“And yet you stay faithful to him?”
Eve nodded. “I love him. And I guess, deep down, I still hope that he’ll change. In many ways, the war is slowly destroying his way of life. He and Audrey are forced to live and work alongside people they once considered beneath them. They’ve learned to make do without the finer things they once took for granted, like warm baths and five-course meals. I feel sorry for them. Their family is so cold and unfeeling that neither one of them really knows what love is. Alfie can’t imagine that love would be enough to sustain him if he gave up his wealth. Money is all he has to give his life meaning.”
“Audrey is different?”
“I think so. The hardships of war have knocked some sense into her. She’ll be okay. Although I would hate to see her return to that cold, drab way of life when the war ends. I hope she finds true love.” She paused to take another sip of her drink, then asked, “What about you, Louis? What will your life be like after the war?”

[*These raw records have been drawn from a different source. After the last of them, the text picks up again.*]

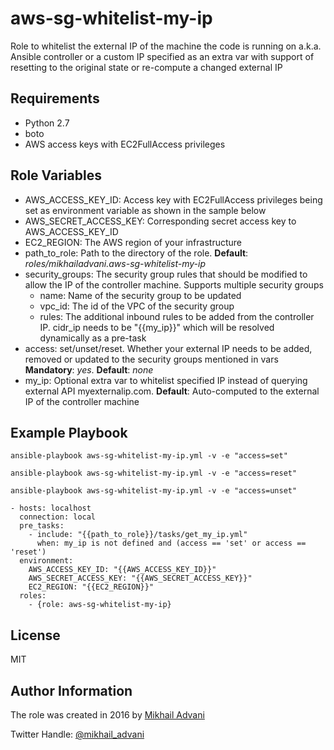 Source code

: aws-sg-whitelist-my-ip
=========

Role to whitelist the external IP of the machine the code is running on a.k.a. Ansible controller or a custom IP specified as an extra var with support of resetting to the original state or re-compute a changed external IP

Requirements
------------
- Python 2.7
- boto
- AWS access keys with EC2FullAccess privileges

Role Variables
--------------

- AWS_ACCESS_KEY_ID: Access key with EC2FullAccess privileges being set as environment variable as shown in the sample below
- AWS_SECRET_ACCESS_KEY: Corresponding secret access key to AWS_ACCESS_KEY_ID
- EC2_REGION: The AWS region of your infrastructure
- path_to_role: Path to the directory of the role. **Default**: *roles/mikhailadvani.aws-sg-whitelist-my-ip*
- security_groups: The security group rules that should be modified to allow the IP of the controller machine. Supports multiple security groups
    - name: Name of the security group to be updated
    - vpc_id: The id of the VPC of the security group
    - rules: The additional inbound rules to be added from the controller IP. cidr_ip needs to be "{{my_ip}}" which will be resolved dynamically as a pre-task
- access: set/unset/reset. Whether your external IP needs to be added, removed or updated to the security groups mentioned in vars **Mandatory**: *yes*. **Default**: *none*
- my_ip: Optional extra var to whitelist specified IP instead of querying external API myexternalip.com. **Default**: Auto-computed to the external IP of the controller machine 


Example Playbook
----------------

`ansible-playbook aws-sg-whitelist-my-ip.yml -v -e "access=set"`

`ansible-playbook aws-sg-whitelist-my-ip.yml -v -e "access=reset"`

`ansible-playbook aws-sg-whitelist-my-ip.yml -v -e "access=unset"`

    - hosts: localhost
      connection: local
      pre_tasks:
        - include: "{{path_to_role}}/tasks/get_my_ip.yml"
          when: my_ip is not defined and (access == 'set' or access == 'reset')
      environment:
        AWS_ACCESS_KEY_ID: "{{AWS_ACCESS_KEY_ID}}"
        AWS_SECRET_ACCESS_KEY: "{{AWS_SECRET_ACCESS_KEY}}"
        EC2_REGION: "{{EC2_REGION}}"
      roles:
        - {role: aws-sg-whitelist-my-ip}

License
-------

MIT

Author Information
------------------

The role was created in 2016 by [Mikhail Advani](https://github.com/mikhailadvani "Github")

Twitter Handle: [@mikhail_advani](https://twitter.com/mikhail_advani "Twitter")
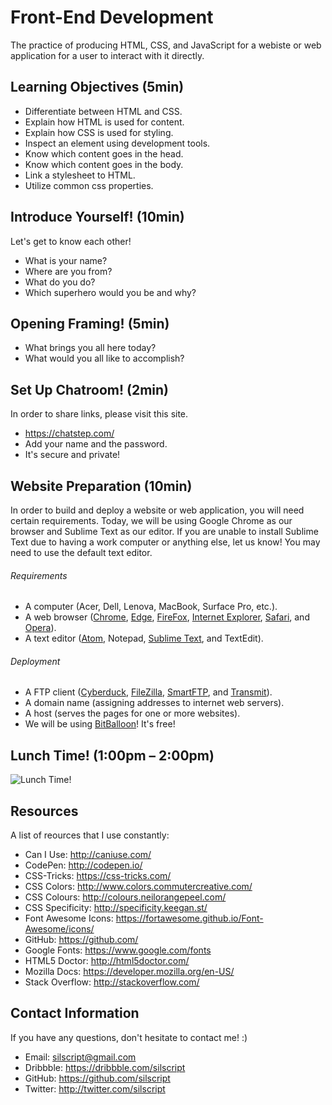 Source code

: # Front-End Development
The practice of producing HTML, CSS, and JavaScript for a webiste or web application for a user to interact with it directly.

## Learning Objectives (5min)
- Differentiate between HTML and CSS.
- Explain how HTML is used for content.
- Explain how CSS is used for styling.
- Inspect an element using development tools.
- Know which content goes in the head.
- Know which content goes in the body.
- Link a stylesheet to HTML.
- Utilize common css properties.

## Introduce Yourself! (10min)
Let's get to know each other!
- What is your name?
- Where are you from?
- What do you do?
- Which superhero would you be and why?

## Opening Framing! (5min)
- What brings you all here today?
- What would you all like to accomplish?

## Set Up Chatroom! (2min)
In order to share links, please visit this site.
- https://chatstep.com/
- Add your name and the password.
- It's secure and private!

## Website Preparation (10min)
In order to build and deploy a website or web application, you will need certain requirements. Today, we will be using Google Chrome as our browser and Sublime Text as our editor. If you are unable to install Sublime Text due to having a work computer or anything else, let us know! You may need to use the default text editor.

###### Requirements
- A computer (Acer, Dell, Lenova, MacBook, Surface Pro, etc.).
- A web browser ([Chrome](https://www.google.com/chrome/browser/desktop/), [Edge](https://www.microsoft.com/en-us/download/details.aspx?id=48126), [FireFox](https://www.mozilla.org/en-US/firefox/new/), [Internet Explorer](http://windows.microsoft.com/en-us/internet-explorer/download-ie), [Safari](https://support.apple.com/downloads/safari), and [Opera](http://www.opera.com/)).
- A text editor ([Atom](https://atom.io/), Notepad, [Sublime Text](http://www.sublimetext.com/3), and TextEdit).

###### Deployment
- A FTP client ([Cyberduck](https://cyberduck.io/), [FileZilla](https://filezilla-project.org/), [SmartFTP](https://www.smartftp.com/), and [Transmit](https://panic.com/transmit/)).
- A domain name (assigning addresses to internet web servers).
- A host (serves the pages for one or more websites).
- We will be using [BitBalloon](https://www.bitballoon.com/)! It's free!

## Lunch Time! (1:00pm – 2:00pm)
![Lunch Time!](https://45.media.tumblr.com/d18c9ff588c08125db8df02e933be10b/tumblr_ms7uc37dlC1sgwuj0o1_500.gif)

## Resources
A list of reources that I use constantly:
- Can I Use: http://caniuse.com/
- CodePen: http://codepen.io/
- CSS-Tricks: https://css-tricks.com/
- CSS Colors: http://www.colors.commutercreative.com/
- CSS Colours: http://colours.neilorangepeel.com/
- CSS Specificity: http://specificity.keegan.st/
- Font Awesome Icons: https://fortawesome.github.io/Font-Awesome/icons/
- GitHub: https://github.com/
- Google Fonts: https://www.google.com/fonts
- HTML5 Doctor: http://html5doctor.com/
- Mozilla Docs: https://developer.mozilla.org/en-US/
- Stack Overflow: http://stackoverflow.com/

## Contact Information
If you have any questions, don't hesitate to contact me! :)
- Email: silscript@gmail.com
- Dribbble: https://dribbble.com/silscript
- GitHub: https://github.com/silscript
- Twitter: http://twitter.com/silscript
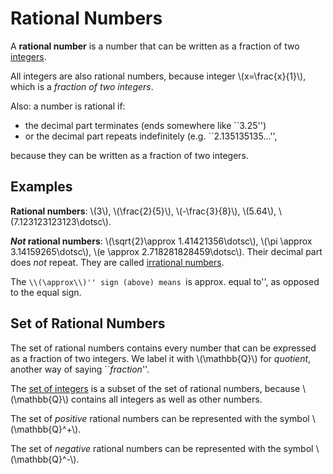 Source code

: # Rational Numbers

A **rational number** is a number that can be written as a fraction of two [integers](integers.md).

All integers are also rational numbers, because integer \\(x=\frac{x}{1}\\), which is a *fraction of two integers*.

Also: a number is rational if:

 - the decimal part terminates (ends somewhere like ``3.25'')
 - or the decimal part repeats indefinitely (e.g. ``2.135135135...'',

because they can be written as a fraction of two integers.


## Examples

**Rational numbers**: \\(3\\), \\(\frac{2}{5}\\), \\(-\frac{3}{8}\\), \\(5.64\\), \\(7.123123123123\dotsc\\).

***Not* rational numbers**: \\(\sqrt{2}\approx 1.41421356\dotsc\\), \\(\pi \approx 3.14159265\dotsc\\), \\(e \approx 2.718281828459\dotsc\\). Their decimal part does *not* repeat. They are called [irrational numbers](irrational-numbers.md).

The ``\\(\approx\\)'' sign (above) means ``is approx. equal to'', as opposed to the equal sign.

## Set of Rational Numbers

The set of rational numbers contains every number that can be expressed as a fraction of two integers. We label it with \\(\mathbb{Q}\\) for *quotient*, another way of saying ``*fraction*''.

The [set of integers](integers.md#set-of-integers) is a subset of the set of rational numbers, because \\(\mathbb{Q}\\) contains all integers as well as other numbers.

The set of *positive* rational numbers can be represented with the symbol \\(\mathbb{Q}^+\\).

The set of *negative* rational numbers can be represented with the symbol \\(\mathbb{Q}^-\\).
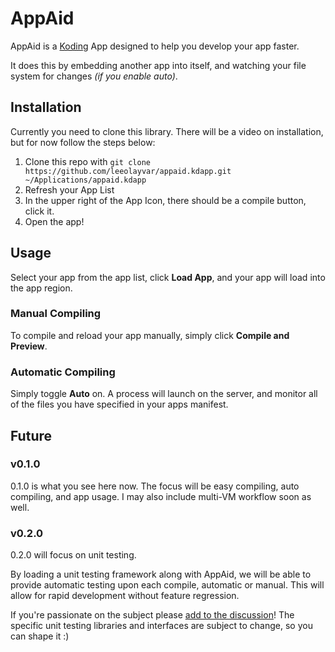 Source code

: 
# AppAid

AppAid is a [Koding](https://koding.com) App designed to help you develop your
app faster.

It does this by embedding another app into itself, and watching your file
system for changes *(if you enable auto)*.

## Installation

Currently you need to clone this library. There will be a video on installation,
but for now follow the steps below:

1. Clone this repo with
  `git clone https://github.com/leeolayvar/appaid.kdapp.git ~/Applications/appaid.kdapp`
2. Refresh your App List
3. In the upper right of the App Icon, there should be a compile button,
  click it.
4. Open the app!

## Usage

Select your app from the app list, click **Load App**, and your app will load
into the app region.

### Manual Compiling

To compile and reload your app manually, simply click **Compile and Preview**.

### Automatic Compiling

Simply toggle **Auto** on. A process will launch on the server, and monitor
all of the files you have specified in your apps manifest.

## Future

### v0.1.0

0.1.0 is what you see here now. The focus will be easy compiling, auto
compiling, and app usage. I may also include multi-VM workflow soon as well.

### v0.2.0

0.2.0 will focus on unit testing.

By loading a unit testing framework along with AppAid, we will be able to
provide automatic testing upon each compile, automatic or manual. This will
allow for rapid development without feature regression.

If you're passionate on the subject please [add to the discussion][1]! The
specific unit testing libraries and interfaces are subject to change, so you
can shape it :)



[1]: https://github.com/leeolayvar/appaid.kdapp/issues/1
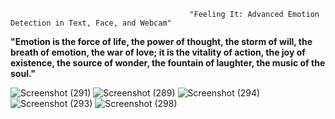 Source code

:                                             "Feeling It: Advanced Emotion Detection in Text, Face, and Webcam" 

**"Emotion is the force of life, the power of thought, the storm of will, the breath of emotion, the war of love; it is the vitality of action, the joy of existence, the source of wonder, the fountain of laughter, the music of the soul."**



![Screenshot (291)](https://user-images.githubusercontent.com/90108144/232877582-499b8fc2-7ab7-4282-8b5b-c0e804588624.png)
![Screenshot (289)](https://user-images.githubusercontent.com/90108144/232877598-c5ab1937-9251-413e-bc50-86e4a4c2b03e.png)
![Screenshot (294)](https://user-images.githubusercontent.com/90108144/232877522-6176c165-9830-4f0b-96a6-6d57cdd68557.png)
![Screenshot (293)](https://user-images.githubusercontent.com/90108144/232877546-48418d9e-790b-4c44-ad26-33e1633860d2.png)
![Screenshot (298)](https://user-images.githubusercontent.com/90108144/232877567-fa14b5ab-c09b-4c39-a18b-a5a2c350ce7e.png)


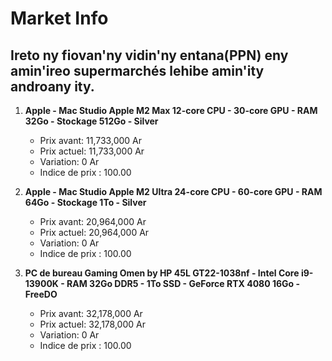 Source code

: # Market Info

## Ireto ny fiovan'ny vidin'ny entana(PPN) eny amin'ireo supermarchés lehibe amin'ity androany ity.

1. **Apple - Mac Studio Apple M2 Max 12-core CPU - 30-core GPU - RAM 32Go - Stockage 512Go - Silver**
   - Prix avant: 11,733,000 Ar
   - Prix actuel: 11,733,000 Ar
   - Variation: 0 Ar
   - Indice de prix : 100.00

2. **Apple - Mac Studio Apple M2 Ultra 24-core CPU - 60-core GPU - RAM 64Go - Stockage 1To - Silver**
   - Prix avant: 20,964,000 Ar
   - Prix actuel: 20,964,000 Ar
   - Variation: 0 Ar
   - Indice de prix : 100.00

3. **PC de bureau Gaming Omen by HP 45L GT22-1038nf - Intel Core i9-13900K - RAM 32Go DDR5 - 1To SSD - GeForce RTX 4080 16Go - FreeDO**
   - Prix avant: 32,178,000 Ar
   - Prix actuel: 32,178,000 Ar
   - Variation: 0 Ar
   - Indice de prix : 100.00

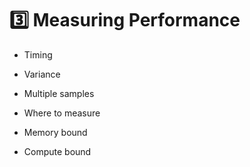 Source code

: # 3️⃣ Measuring Performance
* Timing
* Variance
* Multiple samples
* Where to measure

* Memory bound
* Compute bound
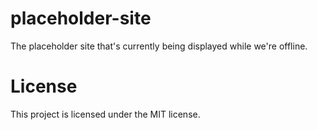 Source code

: # placeholder-site
The placeholder site that's currently being displayed while we're offline.

# License
This project is licensed under the MIT license.

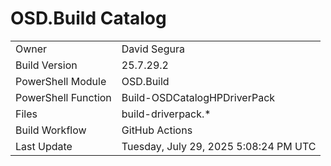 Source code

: ﻿# OSD.Build Catalog

| | |
|-|-|
| Owner | David Segura |
| Build Version | 25.7.29.2 |
| PowerShell Module | OSD.Build |
| PowerShell Function | Build-OSDCatalogHPDriverPack |
| Files | build-driverpack.* |
| Build Workflow | GitHub Actions |
| Last Update | Tuesday, July 29, 2025 5:08:24 PM UTC |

“I’ll join my father’s insurance business. Support my wife and daughter . . . But I want to ask you one more question, Eve. If you’re right and things don’t work out with Alfie, what will you do when the war is over?”
“I have no idea. Live day to day, I suppose. Find a job, share a few laughs with friends. Wait to fall in love again.” She shrugged as if hoping she could shrug away the pain. “I honestly don’t know. After four years of war I feel like the shell-shocked people you see wandering through bombed-out ruins in a daze. All the familiar landmarks are gone, and they have no idea where they’ll go or how they’ll live, so they just stand around waiting for someone to come along and tell them what to do.”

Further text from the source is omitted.